## Your goal:
Below are some records. Say how many of their lines contain the string "result", and give nothing but the number.

─── Entries supplied ───

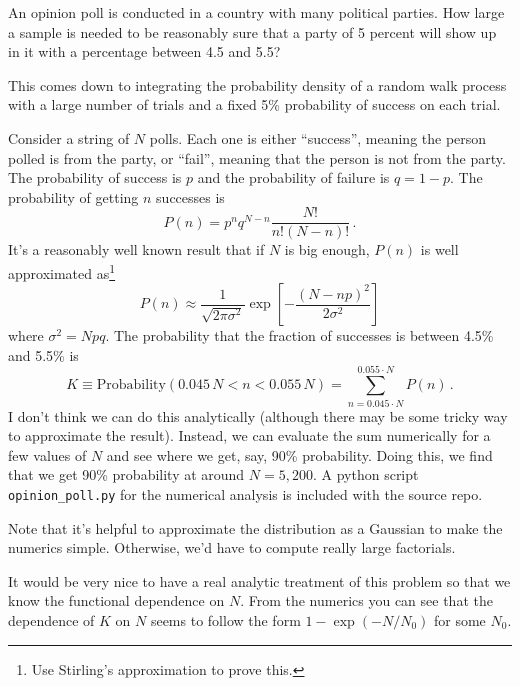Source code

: 

An opinion poll is conducted in a country with many political parties.
How large a sample is needed to be reasonably sure that a party of 5 percent will show up in it with a percentage between 4.5 and 5.5?


This comes down to integrating the probability density of a random walk process with a large number of trials and a fixed 5\% probability of success on each trial.

Consider a string of $N$ polls.
Each one is either ``success'', meaning the person polled is from the party, or ``fail'', meaning that the person is not from the party.
The probability of success is $p$ and the probability of failure is $q = 1 - p$.
The probability of getting $n$ successes is
\begin{equation*}
P(n) = p^n q^{N-n} \frac{N!}{n! (N-n)!} \, .
\end{equation*}
It's a reasonably well known result that if $N$ is big enough, $P(n)$ is well approximated as\footnote{Use Stirling's approximation to prove this.}
\begin{equation*}
P(n) \approx \frac{1}{\sqrt{2\pi \sigma^2}} \exp \left[ - \frac{(N - np)^2}{2 \sigma^2}\right]
\end{equation*}
where $\sigma^2 = Npq$.
The probability that the fraction of successes is between 4.5\% and 5.5\% is
\begin{equation*}
K \equiv \text{Probability}(0.045\,N < n < 0.055\,N) = \sum_{n=0.045 \cdot N}^{0.055 \cdot N} P(n) \, .
\end{equation*}
I don't think we can do this analytically (although there may be some tricky way to approximate the result).
Instead, we can evaluate the sum numerically for a few values of $N$ and see where we get, say, 90\% probability.
Doing this, we find that we get 90\% probability at around $N=5,200$.
A python script \texttt{opinion\_poll.py} for the numerical analysis is included with the source repo.

Note that it's helpful to approximate the distribution as a Gaussian to make the numerics simple.
Otherwise, we'd have to compute really large factorials.

It would be very nice to have a real analytic treatment of this problem so that we know the functional dependence on $N$.
From the numerics you can see that the dependence of $K$ on $N$ seems to follow the form $1 - \exp(-N/N_0)$ for some $N_0$.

───

## Expected answer:
2